The cold at the quarry wasn't just in the air; it had settled deep into my bones, a hollow ache that no amount of skin-to-skin contact could ever warm. I stared down at the churning black water, my mind a fractured mirror of memories and self-loathing.
The railing felt slick beneath my palms. My thoughts were a chaotic blur—Rishie's disgust, the $110 that felt like a fortune lost, the faces of women I couldn't even name, and Kit. Always Kit. Her presence behind me felt like a haunting, a ghost of a life I had once believed in.
Is this all I am? I wondered. A plumber who fixes leaks while his own soul is a flooded basement? A "conqueror" who is actually a slave to the gaze of others?
"Lucas, get down from there," Kit's voice was softer now, devoid of its usual jagged edge.
I didn't answer. I leaned out further, trying to see the boy I used to be in the dark ripples below. I wanted to see the Lucas who believed in love, the one who didn't view every woman as a target or a "whore." But the more I looked, the dizzier I became. The world began to tilt. The hunger, the exhaustion from the morning run, and the sheer mental weight of the day combined into a sudden, sickening wave of vertigo.
My boot skidded on a patch of wet moss on the rusted beam.
"Wait—!" I gasped, my hands clawing at the empty air.
There was a sickening lurch, a momentary sensation of weightlessness, and then the world vanished into a violent, freezing roar.
The impact was like hitting concrete. The air was punched out of my lungs in a plume of silver bubbles. I plummeted into the dark, the current of the quarry pool dragging me down into its silt-heavy depths.
I panicked. The bravado, the arrogance, the "I-don't-care" attitude—it all stripped away in a second. I thrashed, my limbs heavy and useless in the freezing pressure. I tried to kick toward the surface, but I couldn't tell which way was up. My lungs burned, a searing, white-hot agony that demanded I open my mouth.
I don't want to die, I thought, the plea echoing in the silence of my skull. I'm not ready. I haven't... I haven't fixed anything.
My vision began to darken at the edges, the black water turning into a soft, velvet grey. My movements slowed. The thrashing became a dull drift. As the last of my consciousness flickered, a strange warmth began to radiate from the center of my chest, clashing with the icy water.
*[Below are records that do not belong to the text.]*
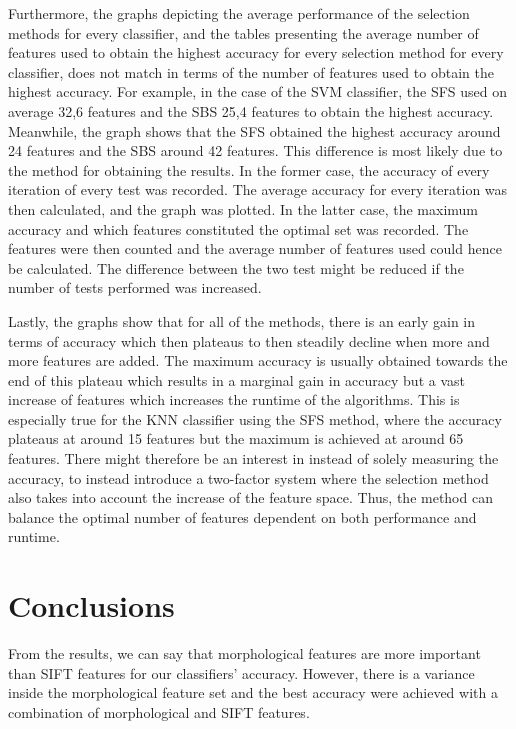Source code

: \documentclass{kththesis}
\begin{document}

Furthermore, the graphs depicting the average performance of the selection methods for every classifier, and the tables presenting the average number of features used to obtain the highest accuracy for every selection method for every classifier, does not match in terms of the number of features used to obtain the highest accuracy. %
For example, in the case of the SVM classifier, the SFS used on average 32,6 features and the SBS 25,4 features to obtain the highest accuracy. Meanwhile, the graph shows that the SFS obtained the highest accuracy around 24 features and the SBS around 42 features. This difference  is most likely due to the method for obtaining the results. In the former case, the accuracy of every iteration of every test was recorded. The average accuracy for every iteration was then calculated, and the graph was plotted. In the latter case, the maximum accuracy and which features constituted the optimal set was recorded. The features were then counted and the average number of features used could hence be calculated. The difference between the two test might be reduced if the number of tests performed was increased. 

Lastly, the graphs  show that for all of the methods, there is an early gain in terms of accuracy which then plateaus to then steadily decline when more and more features are added. The maximum accuracy is usually obtained towards the end of this plateau which results in a marginal gain in accuracy but a vast increase of features which increases the runtime of the algorithms. This is especially true for the KNN classifier using the SFS method, where the accuracy plateaus at around 15 features but the maximum is achieved at around 65 features. There might therefore be an interest in instead of solely measuring the accuracy, to instead introduce a two-factor system where the selection method also takes into account the increase of the feature space. Thus, the method can balance the optimal number of features dependent on both performance and runtime.


\chapter{Conclusions}

From the results, we can say that morphological features are more important than SIFT features for our classifiers' accuracy. However, there is a variance inside the morphological feature set and the best accuracy were achieved with a combination of morphological and SIFT features.
\end{document}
In the dimness of the deep, a light appeared. It wasn't the sun, and it wasn't the police lights of my childhood. It was a shimmering, iridescent violet that seemed to bleed into the water around me. It was blindingly beautiful and terrifyingly cold.
Across the surface of my failing vision, translucent words began to scroll, pulsing with the rhythm of my dying heartbeat:
[ CRISIS DETECTED: VITAL SIGNS CRITICAL ]
[ COMPATIBILITY CHECK: 100% ]
[ AWAKENING LUST FIEND SYSTEM... ]
I couldn't understand the words. They were just shapes made of light. Through the violet haze, I saw shadows breaking the surface of the water above—dark, distorted shapes reaching down, their arms stretching through the bubbles toward me. They looked like Kit, like Lin, like every woman I had ever used, their hands grasping for my shirt.
The light flared, turning the entire underwater world into a brilliant, screaming purple. A strange, humming vibration filled my ears, drowning out the roar of the water. It felt as if something was being stitched into my very soul—something ancient, hungry, and powerful.
The last thing I felt before the darkness claimed me entirely was a firm grip on my collar and a cold, mechanical whisper that vibrated through my bones.
The system was awake, but it wasn't finished with me yet.